Beginning the Analysis Phase.
- Today we will work with the superhero dataset
- We will apply some basic statistics functions.
- I will discuss these as we compute them.
- Please help out.
- If you have not had a stats class, please ask if you don't understand what we are computing.
- Make a copy of the Raw Data tab, call it Working Data
- Let's name the fields in the working data tab.
- On the Working Data worksheet select the entire data range.
- On the Formulas tab in the Defined Names select Create from Selection
- Make sure that top row is the only thing selected.
- Press OK.
- Check your new names by clicking on the Name Manager in the same area
- If the scope of the name is workbook, it is available everywhere.
- If you set the scope to be worksheet, this will only be available in the worksheet.
- Be careful not to define the same name twice.
- Let's start by analyzing the Height field.
- Add a new tab, label this Height
- In A1 put: This worksheet provides a basic analysis of the height field.
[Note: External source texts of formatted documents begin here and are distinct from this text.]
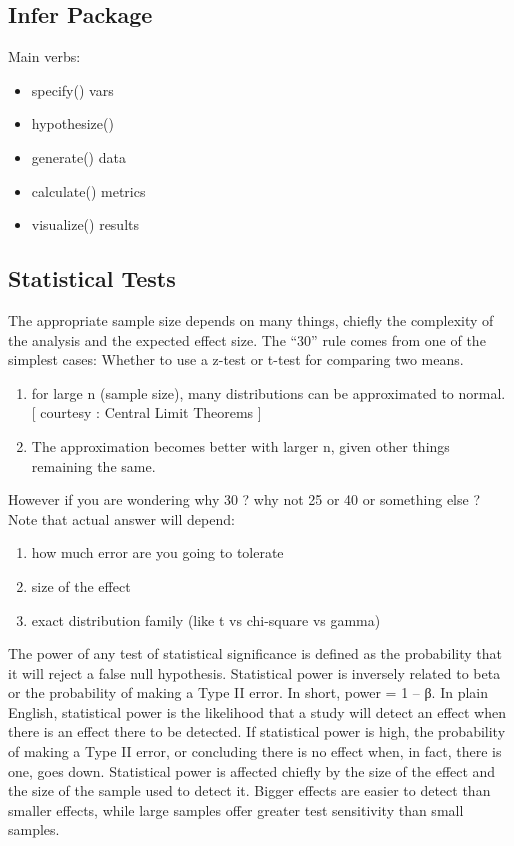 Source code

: \documentclass[]{book}
\theoremstyle{definition}
\theoremstyle{definition}
\theoremstyle{definition}
\theoremstyle{remark}
\begin{document}
\subsection{Infer Package}\label{infer-package}

Main verbs:

\begin{itemize}
\item
  specify() vars
\item
  hypothesize()
\item
  generate() data
\item
  calculate() metrics
\item
  visualize() results
\end{itemize}

\subsection{Statistical Tests}\label{statistical-tests}

The appropriate sample size depends on many things, chiefly the
complexity of the analysis and the expected effect size. The ``30'' rule
comes from one of the simplest cases: Whether to use a z-test or t-test
for comparing two means.

\begin{enumerate}
\def\labelenumi{\arabic{enumi})}
\item
  for large n (sample size), many distributions can be approximated to
  normal. {[} courtesy : Central Limit Theorems {]}
\item
  The approximation becomes better with larger n, given other things
  remaining the same.
\end{enumerate}

However if you are wondering why 30 ? why not 25 or 40 or something else
? Note that actual answer will depend:

\begin{enumerate}
\def\labelenumi{\arabic{enumi})}
\item
  how much error are you going to tolerate
\item
  size of the effect
\item
  exact distribution family (like t vs chi-square vs gamma)
\end{enumerate}

The power of any test of statistical significance is defined as the
probability that it will reject a false null hypothesis. Statistical
power is inversely related to beta or the probability of making a Type
II error. In short, power = 1 -- β. In plain English, statistical power
is the likelihood that a study will detect an effect when there is an
effect there to be detected. If statistical power is high, the
probability of making a Type II error, or concluding there is no effect
when, in fact, there is one, goes down. Statistical power is affected
chiefly by the size of the effect and the size of the sample used to
detect it. Bigger effects are easier to detect than smaller effects,
while large samples offer greater test sensitivity than small samples.
\end{document}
- Counting the field is sometimes helpful
- At this stage it will let us know if all of the data is valid
- Move to the Height worksheet.
- In A5 put Numeric
- In B5 put =count(height)
- Did this computation do what you expected?
- What did you expect?
- What did it produce?
- How do we know this is valid?
- There are a few other count functions I would like you to do
- In A3 put Counts
- Merge this across A3:B3
- In A4 put All
- In B5 put =counta(height)
- There doesn't seem to be a difference here.
- Add a sandbox tab.
- In A1:a3 put 1, 2, 3
- An A4:A6 put a, b, c
- In A8 put NA
- In A9 put na (lower case)
-
- Name A1:A9 as list1
- Use the define name selection in the name manager
- Set the scope to be sandbox
- Do a count, counta on list1
- Add a =countblanks(list1)
- Add a cell called NA, then =countif(list1, "na"), or better yet, reference the cell.
-
-
- What information can we gather from these four counts?
- Return to the Height worksheet and add the other two counts.
- In every stats class you discuss the "measures of central tendency"
- What are these?
- Mean
- Median
- Mode
- Midrange
- Mean
- This is what is generally meant by "average".
- Add up all of the numbers and divide by the number of numbers.
- Should we use the formula?
- Ok in cell A9 put Mean
- In B9 put =average(height)
- What does this tell us?
- Is this what we expect?
- Let's go back to the sandbox
- Find the average of list1.
- What happened to the other values?
- Change the value in cell A1 to be 10000
- What happened to the mean?
- Outliers change the mean?
- The median is the middle number
- Sort the numbers and find the one in the middle.
- The formula =median(height) will calculate the median
- Is there anything strange about these results?
- Height is approximately normal
- This says that the mean, median and mode are about the same,
- And that the data follows the bell curve.
-
-
- So we can be a little worried about the difference here.
- Back to the sandbox
- We can generate a normal distribution for men
- mean = 172
- Standard deviation = 10
- =norm.inv(rand(), 172, 10)
- Copy this down.
- Name the range.
- Compute mean and median on this.
- Draw Histogram.
- Copy this histogram
- Compute the histogram for height.
- What do you see?
- We will skip the mode for now.
- The median is a measurement of position as well.
- Half the data is above th median
- Half is below.
- We can look at the data that is at the 25th position.
- This is called the quartile.
- There are many ways to compute the quartile functions in stats.
- There are in excel as well.
- The function takes a range and a stat to compute.
- 0 means min
- 1 means 25%
- 2 means 50% or median
- 3 means 75%
- 5 is max.
- =quartile is deprecated or has been replaced
- =quartile.inc, =quartile.exc
- I don't care which of the later you use, but I tend to use .inc
- Compute the quartiles for height.
- I think we have a problem here.
- Draw a box and whisker plot for each.
- Discuss outliers and inner quartile distance.